The fans had barely settled into their seats when the Devils lit the lamp. They won the opening faceoff and Jason Arnott dumped the puck into the Toronto zone. Patrik Elias chased it down and whipped a pass back to Arnott in the slot. The Leafs blocked the pass but Elias regained control and sent it back into the crease—where Petr Sykora slapped it past goalie Curtis Joseph. Only 18 seconds had elapsed and the home team had a 1–0 advantage.
New Jersey’s #1 line struck again in the opening minute of the second period. This time Sykora initiated the scoring chance. He scooped up the puck behind the Toronto net and then slid a pass to Arnott, who slapped it past Cujo for a 2–0 lead. John Madden made it 3–0 in the waning minutes of the final period with an open-net goal.
Another playoff shutout for Brodeur, right? Well, yes. But this one was a little different. Brodeur faced a grand total of six shot in 60 minutes—by far the lowest number of shots on goal allowed by the Devils in a postseason contest. It was also the lowest in modern history. New Jersey’s defensive duos—Kevin Stephens & Scott Niedermayer, Colin White & Brian Rafalski and Vladimir Malakhov and Ken Daneyko—were truly dynamic on this night. Time and again they tied up top scorers Steve Thomas, Mats Sundin and Jonas Hoglund. Sergei Berezin racked up half the team’s shots, being turned back by Brodeur three times.
In the Eastern Conference Finals against Philadelphia, the Devils dropped 3 of the first 4 games, but recovered to win the series and earn a berth in the Stanley Cup Finals. The defense was spectacular again, holding the Dallas Stars to 8 goals in 6 games as they won the championship 4 games to 2. Stephens was honored with the Conn Smythe trophy as the playoff MVP.
Club 334
What if they held a hockey game and nobody came? The Devils almost answered this question in 1987. On January 22, a blizzard dumped 20 inches of snow in Northern New Jersey clogging virtually every major road with traffic and disabled vehicles. Because the Devils’ opponents that night, the Calgary Flames, were already in the building, they decided it was safer to go ahead and play they game rather than leave the Byrne Arena.
The only problem was that the Devils could not reach the building. Five players—Ken Daneyko, Pat Verbeek, Ken Daneyko, John MacLean and Kirk Muller—carpooled. They left Daneyko’s house at 3:00 p.m. and didn’t get to the dressing room until 9:00. Peter McNab abandoned his car and walked the final two miles. The officials were also late. The game finally started around 9:30.
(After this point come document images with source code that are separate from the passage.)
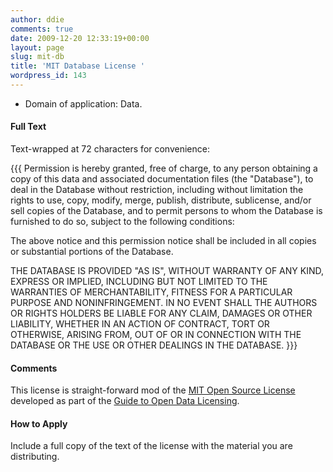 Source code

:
 ```yaml
---
author: ddie
comments: true
date: 2009-12-20 12:33:19+00:00
layout: page
slug: mit-db
title: 'MIT Database License '
wordpress_id: 143
---
```


 * Domain of application: Data.

#### Full Text 

Text-wrapped at 72 characters for convenience:

{{{
Permission is hereby granted, free of charge, to any person obtaining a
copy of this data and associated documentation files (the "Database"),
to deal in the Database without restriction, including without
limitation the rights to use, copy, modify, merge, publish, distribute,
sublicense, and/or sell copies of the Database, and to permit persons to
whom the Database is furnished to do so, subject to the following
conditions:

The above notice and this permission notice shall be included in all
copies or substantial portions of the Database.

THE DATABASE IS PROVIDED "AS IS", WITHOUT WARRANTY OF ANY KIND, EXPRESS
OR IMPLIED, INCLUDING BUT NOT LIMITED TO THE WARRANTIES OF
MERCHANTABILITY, FITNESS FOR A PARTICULAR PURPOSE AND NONINFRINGEMENT.
IN NO EVENT SHALL THE AUTHORS OR RIGHTS HOLDERS BE LIABLE FOR ANY CLAIM,
DAMAGES OR OTHER LIABILITY, WHETHER IN AN ACTION OF CONTRACT, TORT OR
OTHERWISE, ARISING FROM, OUT OF OR IN CONNECTION WITH THE DATABASE OR
THE USE OR OTHER DEALINGS IN THE DATABASE.
}}}

#### Comments 

This license is straight-forward mod of the [MIT Open Source License](http://www.opensource.org/licenses/mit-license.php) developed as part of the [Guide to Open Data Licensing](http://www.okfn.org/wiki/OpenDataLicensing).

#### How to Apply 

Include a full copy of the text of the license with the material you are distributing.


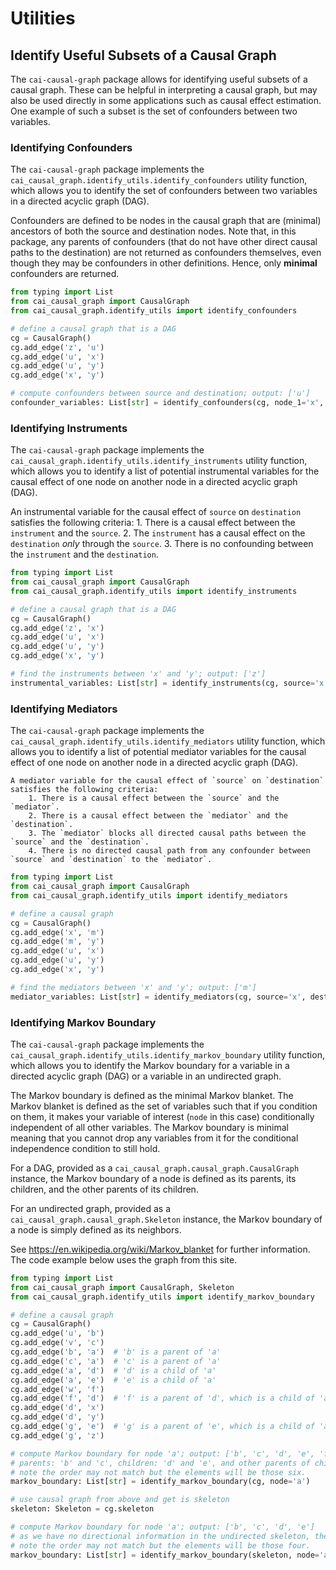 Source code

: # Utilities

## Identify Useful Subsets of a Causal Graph

The `cai-causal-graph` package allows for identifying useful subsets of a causal graph. These can be helpful in
interpreting a causal graph, but may also be used directly in some applications such as causal effect estimation. One
example of such a subset is the set of confounders between two variables.

### Identifying Confounders

The `cai-causal-graph` package implements the `cai_causal_graph.identify_utils.identify_confounders` utility function,
which allows you to identify the set of confounders between two variables in a directed acyclic graph (DAG).

Confounders are defined to be nodes in the causal graph that are (minimal) ancestors of both the source and destination
nodes. Note that, in this package, any parents of confounders (that do not have other direct causal paths to the
destination) are not returned as confounders themselves, even though they may be confounders in other definitions.
Hence, only **minimal** confounders are returned.

```python
from typing import List
from cai_causal_graph import CausalGraph
from cai_causal_graph.identify_utils import identify_confounders

# define a causal graph that is a DAG
cg = CausalGraph()
cg.add_edge('z', 'u')
cg.add_edge('u', 'x')
cg.add_edge('u', 'y')
cg.add_edge('x', 'y')

# compute confounders between source and destination; output: ['u']
confounder_variables: List[str] = identify_confounders(cg, node_1='x', node_2='y')
```

### Identifying Instruments

The `cai-causal-graph` package implements the `cai_causal_graph.identify_utils.identify_instruments` utility function,
which allows you to identify a list of potential instrumental variables for the causal effect of one node on another
node in a directed acyclic graph (DAG).

An instrumental variable for the causal effect of `source` on `destination` satisfies the following criteria:
    1. There is a causal effect between the `instrument` and the `source`.
    2. The `instrument` has a causal effect on the `destination` _only_ through the `source`.
    3. There is no confounding between the `instrument` and the `destination`.

```python
from typing import List
from cai_causal_graph import CausalGraph
from cai_causal_graph.identify_utils import identify_instruments

# define a causal graph that is a DAG
cg = CausalGraph()
cg.add_edge('z', 'x')
cg.add_edge('u', 'x')
cg.add_edge('u', 'y')
cg.add_edge('x', 'y')

# find the instruments between 'x' and 'y'; output: ['z']
instrumental_variables: List[str] = identify_instruments(cg, source='x', destination='y')
```

### Identifying Mediators

The `cai-causal-graph` package implements the `cai_causal_graph.identify_utils.identify_mediators` utility function,
which allows you to identify a list of potential mediator variables for the causal effect of one node on another node
in a directed acyclic graph (DAG).

    A mediator variable for the causal effect of `source` on `destination` satisfies the following criteria:
        1. There is a causal effect between the `source` and the `mediator`.
        2. There is a causal effect between the `mediator` and the `destination`.
        3. The `mediator` blocks all directed causal paths between the `source` and the `destination`.
        4. There is no directed causal path from any confounder between `source` and `destination` to the `mediator`.

```python
from typing import List
from cai_causal_graph import CausalGraph
from cai_causal_graph.identify_utils import identify_mediators

# define a causal graph
cg = CausalGraph()
cg.add_edge('x', 'm')
cg.add_edge('m', 'y')
cg.add_edge('u', 'x')
cg.add_edge('u', 'y')
cg.add_edge('x', 'y')

# find the mediators between 'x' and 'y'; output: ['m']
mediator_variables: List[str] = identify_mediators(cg, source='x', destination='y')
```

### Identifying Markov Boundary

The `cai-causal-graph` package implements the `cai_causal_graph.identify_utils.identify_markov_boundary` utility 
function, which allows you to identify the Markov boundary for a variable in a directed acyclic graph (DAG) or a 
variable in an undirected graph.

The Markov boundary is defined as the minimal Markov blanket. The Markov blanket is defined as the set of variables
such that if you condition on them, it makes your variable of interest (`node` in this case) conditionally independent 
of all other variables. The Markov boundary is minimal meaning that you cannot drop any variables from it for the 
conditional independence condition to still hold.

For a DAG, provided as a `cai_causal_graph.causal_graph.CausalGraph` instance, the Markov boundary of a node is defined 
as its parents, its children, and the other parents of its children.

For an undirected graph, provided as a `cai_causal_graph.causal_graph.Skeleton` instance, the Markov boundary of a 
node is simply defined as its neighbors.

See https://en.wikipedia.org/wiki/Markov_blanket for further information. The code example below uses the graph 
from this site.

```python
from typing import List
from cai_causal_graph import CausalGraph, Skeleton
from cai_causal_graph.identify_utils import identify_markov_boundary

# define a causal graph
cg = CausalGraph()
cg.add_edge('u', 'b')
cg.add_edge('v', 'c')
cg.add_edge('b', 'a')  # 'b' is a parent of 'a'
cg.add_edge('c', 'a')  # 'c' is a parent of 'a'
cg.add_edge('a', 'd')  # 'd' is a child of 'a'
cg.add_edge('a', 'e')  # 'e' is a child of 'a'
cg.add_edge('w', 'f')
cg.add_edge('f', 'd')  # 'f' is a parent of 'd', which is a child of 'a'
cg.add_edge('d', 'x')
cg.add_edge('d', 'y')
cg.add_edge('g', 'e')  # 'g' is a parent of 'e', which is a child of 'a'
cg.add_edge('g', 'z')

# compute Markov boundary for node 'a'; output: ['b', 'c', 'd', 'e', 'f', 'g']
# parents: 'b' and 'c', children: 'd' and 'e', and other parents of children are 'f' and 'g'
# note the order may not match but the elements will be those six.
markov_boundary: List[str] = identify_markov_boundary(cg, node='a')

# use causal graph from above and get is skeleton
skeleton: Skeleton = cg.skeleton

# compute Markov boundary for node 'a'; output: ['b', 'c', 'd', 'e']
# as we have no directional information in the undirected skeleton, the neighbors of 'a' are returned.
# note the order may not match but the elements will be those four.
markov_boundary: List[str] = identify_markov_boundary(skeleton, node='a')
```
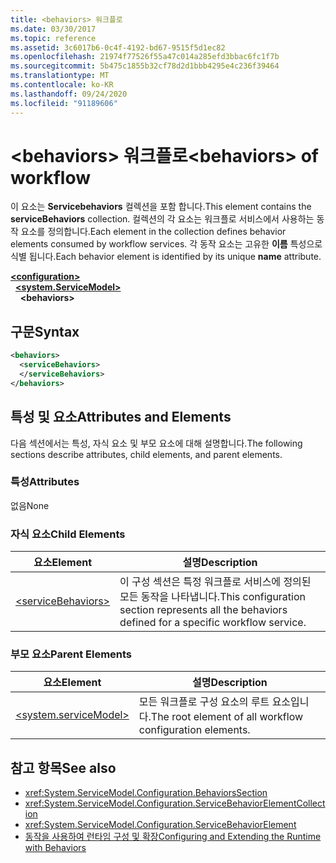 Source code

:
 ```yaml
---
title: <behaviors> 워크플로
ms.date: 03/30/2017
ms.topic: reference
ms.assetid: 3c6017b6-0c4f-4192-bd67-9515f5d1ec82
ms.openlocfilehash: 21974f77526f55a47c014a285efd3bbac6fc1f7b
ms.sourcegitcommit: 5b475c1855b32cf78d2d1bbb4295e4c236f39464
ms.translationtype: MT
ms.contentlocale: ko-KR
ms.lasthandoff: 09/24/2020
ms.locfileid: "91189606"
---
```

# <a name="behaviors-of-workflow"></a><span data-ttu-id="6e0db-102">\<behaviors> 워크플로</span><span class="sxs-lookup"><span data-stu-id="6e0db-102">\<behaviors> of workflow</span></span>

<span data-ttu-id="6e0db-103">이 요소는 **Servicebehaviors** 컬렉션을 포함 합니다.</span><span class="sxs-lookup"><span data-stu-id="6e0db-103">This element contains the **serviceBehaviors** collection.</span></span>  <span data-ttu-id="6e0db-104">컬렉션의 각 요소는 워크플로 서비스에서 사용하는 동작 요소를 정의합니다.</span><span class="sxs-lookup"><span data-stu-id="6e0db-104">Each element in the collection defines behavior elements consumed by workflow services.</span></span> <span data-ttu-id="6e0db-105">각 동작 요소는 고유한 **이름** 특성으로 식별 됩니다.</span><span class="sxs-lookup"><span data-stu-id="6e0db-105">Each behavior element is identified by its unique **name** attribute.</span></span>  
  
[**\<configuration>**](../configuration-element.md)\
&nbsp;&nbsp;[**\<system.ServiceModel>**](system-servicemodel-of-workflow.md)\
&nbsp;&nbsp;&nbsp;&nbsp;**\<behaviors>**  
  
## <a name="syntax"></a><span data-ttu-id="6e0db-106">구문</span><span class="sxs-lookup"><span data-stu-id="6e0db-106">Syntax</span></span>  
  
```xml  
<behaviors>  
  <serviceBehaviors>  
  </serviceBehaviors>  
</behaviors>  
```  
  
## <a name="attributes-and-elements"></a><span data-ttu-id="6e0db-107">특성 및 요소</span><span class="sxs-lookup"><span data-stu-id="6e0db-107">Attributes and Elements</span></span>  

 <span data-ttu-id="6e0db-108">다음 섹션에서는 특성, 자식 요소 및 부모 요소에 대해 설명합니다.</span><span class="sxs-lookup"><span data-stu-id="6e0db-108">The following sections describe attributes, child elements, and parent elements.</span></span>  
  
### <a name="attributes"></a><span data-ttu-id="6e0db-109">특성</span><span class="sxs-lookup"><span data-stu-id="6e0db-109">Attributes</span></span>  

 <span data-ttu-id="6e0db-110">없음</span><span class="sxs-lookup"><span data-stu-id="6e0db-110">None</span></span>  
  
### <a name="child-elements"></a><span data-ttu-id="6e0db-111">자식 요소</span><span class="sxs-lookup"><span data-stu-id="6e0db-111">Child Elements</span></span>  
  
|<span data-ttu-id="6e0db-112">요소</span><span class="sxs-lookup"><span data-stu-id="6e0db-112">Element</span></span>|<span data-ttu-id="6e0db-113">설명</span><span class="sxs-lookup"><span data-stu-id="6e0db-113">Description</span></span>|  
|-------------|-----------------|  
|[\<serviceBehaviors>](servicebehaviors-of-workflow.md)|<span data-ttu-id="6e0db-114">이 구성 섹션은 특정 워크플로 서비스에 정의된 모든 동작을 나타냅니다.</span><span class="sxs-lookup"><span data-stu-id="6e0db-114">This configuration section represents all the behaviors defined for a specific workflow service.</span></span>|  
  
### <a name="parent-elements"></a><span data-ttu-id="6e0db-115">부모 요소</span><span class="sxs-lookup"><span data-stu-id="6e0db-115">Parent Elements</span></span>  
  
|<span data-ttu-id="6e0db-116">요소</span><span class="sxs-lookup"><span data-stu-id="6e0db-116">Element</span></span>|<span data-ttu-id="6e0db-117">설명</span><span class="sxs-lookup"><span data-stu-id="6e0db-117">Description</span></span>|  
|-------------|-----------------|  
|[\<system.serviceModel>](../wcf/system-servicemodel.md)|<span data-ttu-id="6e0db-118">모든 워크플로 구성 요소의 루트 요소입니다.</span><span class="sxs-lookup"><span data-stu-id="6e0db-118">The root element of all workflow configuration elements.</span></span>|  
  
## <a name="see-also"></a><span data-ttu-id="6e0db-119">참고 항목</span><span class="sxs-lookup"><span data-stu-id="6e0db-119">See also</span></span>

- <xref:System.ServiceModel.Configuration.BehaviorsSection>
- <xref:System.ServiceModel.Configuration.ServiceBehaviorElementCollection>
- <xref:System.ServiceModel.Configuration.ServiceBehaviorElement>
- [<span data-ttu-id="6e0db-120">동작을 사용하여 런타임 구성 및 확장</span><span class="sxs-lookup"><span data-stu-id="6e0db-120">Configuring and Extending the Runtime with Behaviors</span></span>](../../../wcf/extending/configuring-and-extending-the-runtime-with-behaviors.md)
The Flames, meanwhile, had warmed up three times. Nick Fotiu amused himself by trying to shoot pucks to the few fans that managed to make it to arena. Eventually, the head count was 334 out of 11,247 tickets sold. They cheered loudly throughout a high-scoring game the Devils won 7–5.
Linesman Dan McCourt remembers how strange it was to work the game: “We had the officials, we had the players, but we've got no fans. Every time you yelled 'offside' or 'icing,' it just echoed throughout the building.”
During the game, a team official worked his way through the stands, taking down names and addresses. In January, the fans received tickets to another game as well as special “Club 334” tee-shirts and pins that commemorated the smallest crowd in NHL history. Twenty years later, the Devils held a reunion for the 334 Club and 150 people showed.